I am using Real Temp to monitor the temps while playing games.
On the Cpu the temperatures can climb to *65-72 C* (no overcklocking). 
I thought the h60 v2 could cool better than this? The gfx card can climb to *76-80 C*

Are these temperatures normal or am I doing anything wrong?
I have tried re-seating the heatsink several times using artic silver 5 with no result. Maybe the airflow could be improved , but i dont want to mount any fans on the top of the case.

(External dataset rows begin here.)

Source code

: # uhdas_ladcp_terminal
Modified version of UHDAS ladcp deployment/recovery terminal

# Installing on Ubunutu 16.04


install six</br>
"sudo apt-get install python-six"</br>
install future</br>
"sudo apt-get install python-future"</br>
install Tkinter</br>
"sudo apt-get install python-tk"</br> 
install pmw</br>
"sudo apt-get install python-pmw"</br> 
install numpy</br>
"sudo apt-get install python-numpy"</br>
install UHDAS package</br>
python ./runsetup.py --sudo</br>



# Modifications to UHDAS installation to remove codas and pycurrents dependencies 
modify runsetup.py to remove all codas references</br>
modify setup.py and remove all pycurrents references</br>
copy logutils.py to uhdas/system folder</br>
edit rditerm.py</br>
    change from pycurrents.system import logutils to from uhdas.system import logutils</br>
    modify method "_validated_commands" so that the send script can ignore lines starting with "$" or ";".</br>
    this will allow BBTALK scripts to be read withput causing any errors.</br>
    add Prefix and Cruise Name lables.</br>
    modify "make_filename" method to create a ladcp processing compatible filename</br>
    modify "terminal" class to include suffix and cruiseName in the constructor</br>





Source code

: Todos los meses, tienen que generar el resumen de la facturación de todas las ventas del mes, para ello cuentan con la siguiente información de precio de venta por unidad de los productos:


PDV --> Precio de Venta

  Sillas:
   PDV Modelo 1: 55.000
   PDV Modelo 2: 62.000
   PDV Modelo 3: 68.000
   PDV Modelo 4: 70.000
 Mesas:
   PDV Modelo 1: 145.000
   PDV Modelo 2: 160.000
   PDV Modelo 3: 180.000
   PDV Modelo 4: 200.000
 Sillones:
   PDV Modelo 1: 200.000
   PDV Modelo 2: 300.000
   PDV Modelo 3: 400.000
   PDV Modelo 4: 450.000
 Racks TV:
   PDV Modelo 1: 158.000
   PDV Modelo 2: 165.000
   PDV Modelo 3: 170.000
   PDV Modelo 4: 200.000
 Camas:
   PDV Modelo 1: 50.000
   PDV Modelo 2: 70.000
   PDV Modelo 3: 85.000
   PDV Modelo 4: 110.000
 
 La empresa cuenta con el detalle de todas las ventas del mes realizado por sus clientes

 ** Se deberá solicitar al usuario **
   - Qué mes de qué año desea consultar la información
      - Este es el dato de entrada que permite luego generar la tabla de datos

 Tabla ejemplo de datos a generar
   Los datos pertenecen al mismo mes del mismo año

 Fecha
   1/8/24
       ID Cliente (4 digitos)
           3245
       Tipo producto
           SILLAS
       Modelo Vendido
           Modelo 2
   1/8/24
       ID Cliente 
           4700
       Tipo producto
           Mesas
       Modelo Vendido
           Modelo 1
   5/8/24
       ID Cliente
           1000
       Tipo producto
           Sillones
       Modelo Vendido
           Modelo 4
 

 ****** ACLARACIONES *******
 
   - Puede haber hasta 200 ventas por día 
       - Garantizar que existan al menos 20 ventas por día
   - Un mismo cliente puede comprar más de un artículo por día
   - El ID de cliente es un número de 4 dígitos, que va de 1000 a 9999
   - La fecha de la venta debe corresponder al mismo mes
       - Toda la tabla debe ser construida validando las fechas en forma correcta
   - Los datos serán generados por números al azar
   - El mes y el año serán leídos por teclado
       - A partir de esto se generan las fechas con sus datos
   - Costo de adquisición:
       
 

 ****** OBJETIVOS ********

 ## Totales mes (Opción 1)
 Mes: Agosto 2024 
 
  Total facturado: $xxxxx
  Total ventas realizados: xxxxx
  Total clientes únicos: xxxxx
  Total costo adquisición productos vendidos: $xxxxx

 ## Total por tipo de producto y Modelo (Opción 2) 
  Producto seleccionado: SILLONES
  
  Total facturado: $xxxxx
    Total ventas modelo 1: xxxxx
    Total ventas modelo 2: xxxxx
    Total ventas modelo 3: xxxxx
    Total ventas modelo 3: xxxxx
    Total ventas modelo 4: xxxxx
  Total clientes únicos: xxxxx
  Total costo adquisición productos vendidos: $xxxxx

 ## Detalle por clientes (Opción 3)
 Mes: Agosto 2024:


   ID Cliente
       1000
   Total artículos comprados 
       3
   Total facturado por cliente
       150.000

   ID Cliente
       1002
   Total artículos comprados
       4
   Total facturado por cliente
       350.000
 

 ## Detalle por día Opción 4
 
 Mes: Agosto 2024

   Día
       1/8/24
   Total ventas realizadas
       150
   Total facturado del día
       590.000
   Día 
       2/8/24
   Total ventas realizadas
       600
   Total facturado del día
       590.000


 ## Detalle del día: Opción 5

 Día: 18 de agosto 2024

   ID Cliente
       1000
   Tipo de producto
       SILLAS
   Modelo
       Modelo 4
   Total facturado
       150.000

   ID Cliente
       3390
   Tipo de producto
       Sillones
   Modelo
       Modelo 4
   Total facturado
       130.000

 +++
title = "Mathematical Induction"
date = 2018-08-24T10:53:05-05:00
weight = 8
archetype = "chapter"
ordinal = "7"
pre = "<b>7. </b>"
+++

I mounted the two 140 mm fans as intake in the front and I am using a corsair h60 v2 as cpu cooler on ivy bridge 3770K (motherboard is gigabyte UD5H) The rear fan on the radiator is set to blow the air out from the case.The gfx card is asus geforce 670 direct cu oc version. 
I am a bit concerned with the temps as they tend to climb quite high while playing games...


thanks in advance


----------



## Masterchiefxx17 (Feb 27, 2010)

You liquid cooled your GPU as well?

Just for future knowledge liquid cooling vs. standard air cooling offers no extra benefit and you only run the risk of leaks.

Download HWMonitor and post a screenshot of that.

HWMonitor CPUID - System & hardware benchmark, monitoring, reporting

Take screenshots of the OC running, the OC removed, at an idle and gaming.


----------



## satrow (Feb 4, 2012)

Also, ensure the pump(s) is *not* using PWM, that's fine for the radiator fan(s) only.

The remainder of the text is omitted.